X (Union[List[List[float]], numpy.ndarray, pandas.core.frame.DataFrame, scipy.sparse._base.spmatrix]) – Training data.
y (Optional[Union[List[float], numpy.ndarray, pandas.core.series.Series, List[List[float]], pandas.core.frame.DataFrame, scipy.sparse._base.spmatrix]]) – Target variable.
groups (Optional[Union[List[float], numpy.ndarray, pandas.core.series.Series]]) – Group labels for the samples used while splitting the dataset into train/validation set.
**fit_params – Parameters passed to fit on the estimator.
fit_params (Any) –

Returns

Return self.

Return type

self

get_params(deep=True)¶

Get parameters for this estimator.

Parameters: deep (bool, default=True) – If True, will return the parameters for this estimator and contained subobjects that are estimators.
Returns: params – Parameter names mapped to their values.
Return type: dict

property inverse_transform¶

Call inverse_transform on the best estimator.

This is available only if the underlying estimator supports inverse_transform and refit is set to True.

property n_trials_¶: Actual number of trials.

property predict¶

Call predict on the best estimator.

This is available only if the underlying estimator supports predict and refit is set to True.

property predict_log_proba¶

Call predict_log_proba on the best estimator.

This is available only if the underlying estimator supports predict_log_proba and refit is set to True.

property predict_proba¶

Call predict_proba on the best estimator.

This is available only if the underlying estimator supports predict_proba and refit is set to True.

score(X, y=None)[source]¶

Return the score on the given data.

Parameters

X (Union[List[List[float]], numpy.ndarray, pandas.core.frame.DataFrame, scipy.sparse._base.spmatrix]) – Data.
y (Optional[Union[List[float], numpy.ndarray, pandas.core.series.Series, List[List[float]], pandas.core.frame.DataFrame, scipy.sparse._base.spmatrix]]) – Target variable.

Returns

Scaler score.

Return type

score

property score_samples¶

Call score_samples on the best estimator.

This is available only if the underlying estimator supports score_samples and refit is set to True.

set_params(**params)¶

Set the parameters of this estimator.

The method works on simple estimators as well as on nested objects (such as Pipeline).
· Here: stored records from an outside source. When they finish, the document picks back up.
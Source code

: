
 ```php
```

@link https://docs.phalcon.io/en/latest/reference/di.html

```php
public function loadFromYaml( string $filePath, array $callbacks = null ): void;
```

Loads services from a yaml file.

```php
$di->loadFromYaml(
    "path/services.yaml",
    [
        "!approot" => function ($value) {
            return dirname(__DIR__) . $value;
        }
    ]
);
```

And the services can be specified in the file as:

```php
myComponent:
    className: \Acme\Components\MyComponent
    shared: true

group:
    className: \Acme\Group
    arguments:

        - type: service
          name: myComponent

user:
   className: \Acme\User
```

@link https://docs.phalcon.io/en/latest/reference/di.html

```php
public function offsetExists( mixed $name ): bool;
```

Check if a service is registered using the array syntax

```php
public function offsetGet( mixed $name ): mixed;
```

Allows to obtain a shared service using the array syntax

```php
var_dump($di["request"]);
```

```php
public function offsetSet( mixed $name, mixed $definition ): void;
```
The latter have parameters of the form <component>__<parameter> so that it’s possible to update each component of a nested object.
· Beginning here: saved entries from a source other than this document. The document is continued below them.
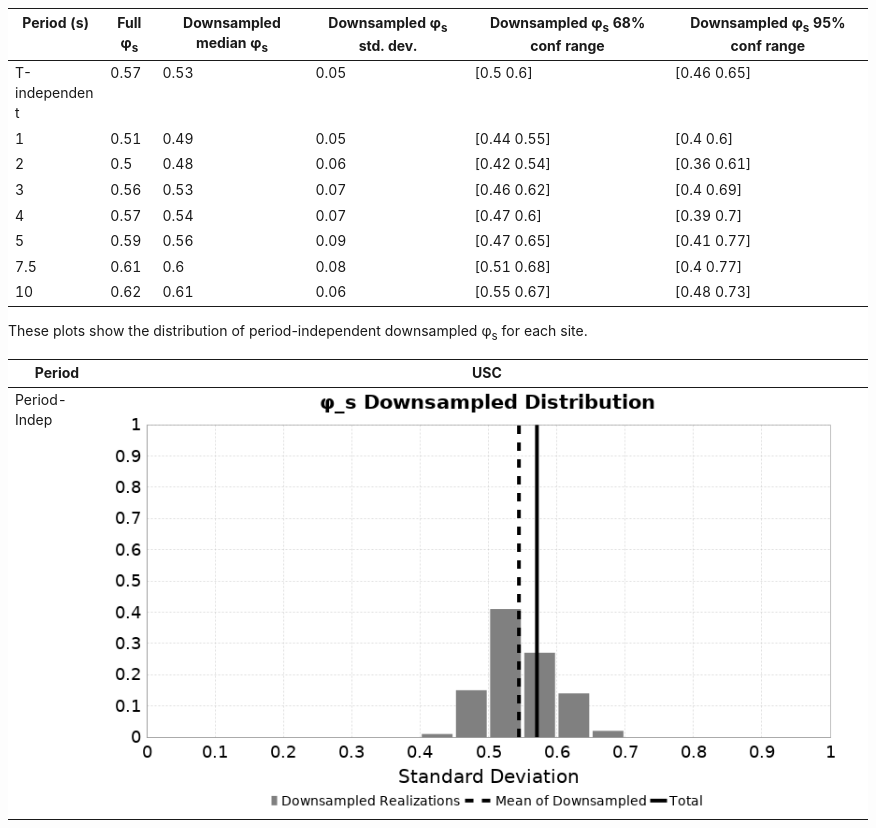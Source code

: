| Period (s) | Full &phi;<sub>s</sub> | Downsampled median &phi;<sub>s</sub> | Downsampled &phi;<sub>s</sub> std. dev. | Downsampled &phi;<sub>s</sub> 68% conf range | Downsampled &phi;<sub>s</sub> 95% conf range |
|-----|-----|-----|-----|-----|-----|
| T-independent | 0.57 | 0.53 | 0.05 | [0.5 0.6] | [0.46 0.65] |
| 1 | 0.51 | 0.49 | 0.05 | [0.44 0.55] | [0.4 0.6] |
| 2 | 0.5 | 0.48 | 0.06 | [0.42 0.54] | [0.36 0.61] |
| 3 | 0.56 | 0.53 | 0.07 | [0.46 0.62] | [0.4 0.69] |
| 4 | 0.57 | 0.54 | 0.07 | [0.47 0.6] | [0.39 0.7] |
| 5 | 0.59 | 0.56 | 0.09 | [0.47 0.65] | [0.41 0.77] |
| 7.5 | 0.61 | 0.6 | 0.08 | [0.51 0.68] | [0.4 0.77] |
| 10 | 0.62 | 0.61 | 0.06 | [0.55 0.67] | [0.48 0.73] |

These plots show the distribution of period-independent downsampled &phi;<sub>s</sub> for each site.

| Period | **USC** |
|-----|-----|
| Period-Indep | ![Dowmsampled Histogram](resources/source_strike_m7.2_50km_USC_downsampled_hist_period_indep.png) |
Parameters: **params (dict) – Estimator parameters.
Returns: self – Estimator instance.
Return type: estimator instance

property set_user_attr¶: Call set_user_attr on the Study.

property transform¶

Call transform on the best estimator.

This is available only if the underlying estimator supports transform and refit is set to True.

property trials_¶: All trials in the Study.

property trials_dataframe¶: Call trials_dataframe on the Study.

property user_attrs_¶: User attributes in the Study.